FOR the art neophyte in search of a style after World War II, the place to be was San Francisco. The California School of Fine Arts, which in the 1930s had brought Diego Rivera to San Francisco, had suddenly burst into life again, this time around two fiery abstract painters, Russian-born Mark Rothko, who was scrubbing canvases with shimmering bands of color, and North Dakota-born Clyfford Still, whose outsize paintings suggested both Western canyons and bark peeled from a tree. Talented younger men (notably Sam Francis and Lawrence Calcagno) spread the Rothko-Still gospel in staccato dab-and-dash across the U.S. and on to Paris and Rome.
Split Coming. Almost as suddenly as it arose, the San Francisco Renaissance split. Still and Rothko departed for the East Coast. Dean of those who remained was Boston-born David Park, and in 1951 he abruptly turned his back on abstract expressionism and won an award in the San Francisco Annual for a painting, Boys on Bicycles, in which the boys were boys, and the wheels were round. “As you grow older,” Park said, “it dawns on you that you are yourself—that your job is not to force yourself into a style, but to do what you want.” The result was to sire a new and on the whole gentler generation of San Francisco figure painters, most conspicuous of whom is Richard Diebenkorn (TIME color, March 17, 1958). Park, 48, who sold 14 canvases at prices from $500 to $2,000 in a one-man show at Manhattan’s Staempfli Gallery last month, still keeps the thick colors, fat brush strokes and overall concern with surface that marks the abstract expressionists, but he frankly welcomes figures back into art. “Before,” he confesses, “I felt like a critic while I was painting, not a painter. Besides, I like bodies.”
Beware of Death. But Clyfford Still, 54, pushed on into abstraction with never a backward look. He treats art as an apocalyptic vision, refuses to let visitors (even buyers) inside his door, recently turned down the offer of a one-man show at Venice’s Biennale because of his professed fear that it would be misinterpreted as catering to “the praise of Vanity Fair.” “A painting in the wrong hands is a highly dangerous force,” Still hints darkly, “just like a mathematical equation.”
An unreconstructed individualist, Still pours odium and contempt on his contemporaries, scorns their “witless parodies” and “capering before an expanse of canvas.”
This week Still, who has not shown a single painting in seven years, is relenting in a big way, as Buffalo’s Albright Art Gallery opens its doors on a one-man show of 72 oils covering 21 years.
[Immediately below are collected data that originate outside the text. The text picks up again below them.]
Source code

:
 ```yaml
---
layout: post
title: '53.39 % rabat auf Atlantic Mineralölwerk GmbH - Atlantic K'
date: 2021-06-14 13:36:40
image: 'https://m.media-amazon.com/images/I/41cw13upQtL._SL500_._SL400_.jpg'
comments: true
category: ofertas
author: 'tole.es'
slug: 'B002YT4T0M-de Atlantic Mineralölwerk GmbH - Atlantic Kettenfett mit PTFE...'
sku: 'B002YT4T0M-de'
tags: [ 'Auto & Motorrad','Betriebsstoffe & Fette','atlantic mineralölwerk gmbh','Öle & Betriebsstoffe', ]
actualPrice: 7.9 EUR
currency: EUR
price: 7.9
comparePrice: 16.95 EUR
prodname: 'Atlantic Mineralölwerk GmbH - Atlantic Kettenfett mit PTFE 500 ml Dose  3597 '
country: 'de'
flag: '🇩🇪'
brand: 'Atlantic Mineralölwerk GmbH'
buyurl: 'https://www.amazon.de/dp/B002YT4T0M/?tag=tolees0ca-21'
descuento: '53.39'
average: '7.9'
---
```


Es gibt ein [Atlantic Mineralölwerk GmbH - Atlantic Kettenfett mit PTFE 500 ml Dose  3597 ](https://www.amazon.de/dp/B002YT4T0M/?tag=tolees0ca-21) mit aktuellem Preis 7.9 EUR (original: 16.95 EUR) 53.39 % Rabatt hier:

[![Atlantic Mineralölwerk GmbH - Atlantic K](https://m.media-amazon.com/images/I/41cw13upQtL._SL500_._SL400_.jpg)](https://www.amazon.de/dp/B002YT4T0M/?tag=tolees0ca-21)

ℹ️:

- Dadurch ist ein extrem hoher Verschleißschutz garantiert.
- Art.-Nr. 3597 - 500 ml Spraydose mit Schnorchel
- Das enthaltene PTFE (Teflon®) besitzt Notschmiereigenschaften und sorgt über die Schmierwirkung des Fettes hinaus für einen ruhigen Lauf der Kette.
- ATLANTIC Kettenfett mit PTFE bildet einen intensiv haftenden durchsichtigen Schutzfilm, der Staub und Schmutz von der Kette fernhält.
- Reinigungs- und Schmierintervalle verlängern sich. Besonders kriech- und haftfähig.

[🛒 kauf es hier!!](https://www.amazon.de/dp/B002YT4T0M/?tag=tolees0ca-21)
Still set stiff terms: all pictures were to be hung by himself, all competing modern canvases were to be banished from sight.
Faced with this staggering array of canvases—many, like 1957-0 (see color), nearly 9½ ft. tall—museumgoers may boggle at Still’s “direct, immediate, and truly free vision,” that Still says he has achieved laboriously over the years. Its imagery brings to mind geysers, waterfalls, vast expanse of Western plains, hallucinatory voids, and sometimes just streaks of paint. But many critics rank him high among the top half-dozen U.S. painters—and so does Still. “Let no man undervalue the implications of this work or its power for life,” he warns, “or for death, if it is misused.”